According to one study of 90,000 homes in the U.S., being able to walk to nearby amenities can increase the value of the home by as much as $3,000 and if there is “location efficiency”—a calculation that measures transportation costs—the number of foreclosures in a neighborhood is impacted. “For a lot of Americans, the whole problem of traffic congestion and having to drive everywhere to do almost anything has made other choices more attractive,” Kaid Benfield, director of the Washington-based Natural Resources Defense Council’s Smart Growth Program told the Wall Street Journal.
Other influences increasing the appeal of a home’s walkabilty are two demographics: the baby boomers and the first-time homebuyers. Both of these groups don’t want to be isolated. They want the convenience of having stores and restaurants close by. Also, unstable oil prices, make parking the car a well-liked idea.
Does this mean everyone is moving to the city? Not at all. The home doesn’t have to be in the heart of downtown but if the home has walking-distance amenities, it’s likely to attract more buyers. With that in mind, sellers should pay close attention to how their homes are being marketed. A website called Walk Score, (read my column, Can Walk Score Improve the Value of Your Home?) figures out the distance from any address to various amenities. However, it is a “as the crow flies” measure. In other words, it won’t tell you how easy the terrain is, such as if there are hills or rivers that must be walked around because they’re lacking a bridge. The website developers are looking into making some adjustments to account for these issues. The website does give buyers an idea of how close a home is to stores and restaurants but it doesn’t provide information on safety, upkeep of the neighborhood, whether there are sidewalks or other street designs.

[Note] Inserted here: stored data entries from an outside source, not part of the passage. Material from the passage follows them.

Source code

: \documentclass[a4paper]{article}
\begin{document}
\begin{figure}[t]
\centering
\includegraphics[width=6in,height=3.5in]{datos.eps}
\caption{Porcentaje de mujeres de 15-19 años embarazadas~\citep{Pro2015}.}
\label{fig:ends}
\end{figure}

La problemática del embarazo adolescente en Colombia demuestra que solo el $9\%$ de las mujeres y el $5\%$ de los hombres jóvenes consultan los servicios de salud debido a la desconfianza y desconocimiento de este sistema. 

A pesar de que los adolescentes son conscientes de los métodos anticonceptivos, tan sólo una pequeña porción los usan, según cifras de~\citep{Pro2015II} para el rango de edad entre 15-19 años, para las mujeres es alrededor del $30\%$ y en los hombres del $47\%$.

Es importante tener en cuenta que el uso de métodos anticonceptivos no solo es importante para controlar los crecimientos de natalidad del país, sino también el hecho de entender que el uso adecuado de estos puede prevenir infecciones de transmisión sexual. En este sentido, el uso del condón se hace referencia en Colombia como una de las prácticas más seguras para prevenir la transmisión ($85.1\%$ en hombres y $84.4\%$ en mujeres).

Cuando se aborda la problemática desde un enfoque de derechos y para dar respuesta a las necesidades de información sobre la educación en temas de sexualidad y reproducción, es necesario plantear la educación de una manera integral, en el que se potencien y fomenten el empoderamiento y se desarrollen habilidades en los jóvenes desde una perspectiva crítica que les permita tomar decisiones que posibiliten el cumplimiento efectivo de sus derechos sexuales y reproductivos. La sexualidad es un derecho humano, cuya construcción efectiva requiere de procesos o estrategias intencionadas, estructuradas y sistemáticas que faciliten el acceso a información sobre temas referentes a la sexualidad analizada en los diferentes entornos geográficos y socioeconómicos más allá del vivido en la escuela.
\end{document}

Sellers who want to emphasize their home’s walkability can use the Walk Score site to calculate their home’s rating. Then they can use neighborhood pictures to show the ease of access to amenities, the topography, and couple that with detailed information about the area to gain more interest from buyers. Topography is a vital influence in determining if people will actually walk in a particular neighborhood. If there are 4 lanes of traffic and lots of congestion, even though the distance is short to a store, many will opt to drive. Being specific in your marketing materials (especially online) about the proximity to desired locales, but also the ease of pedestrian access, may be a selling point that gets buyers to physically drop by your home for an in-person look rather than just perusing it via the Internet. So while many sellers are used to talking about good schools and low crime in their neighborhoods, it seems buyers now want more—they want a walk in the park that’s going to take them to the corner market, the dry cleaners, restaurants, the pharmacy, and back home using an accessible pedestrian route.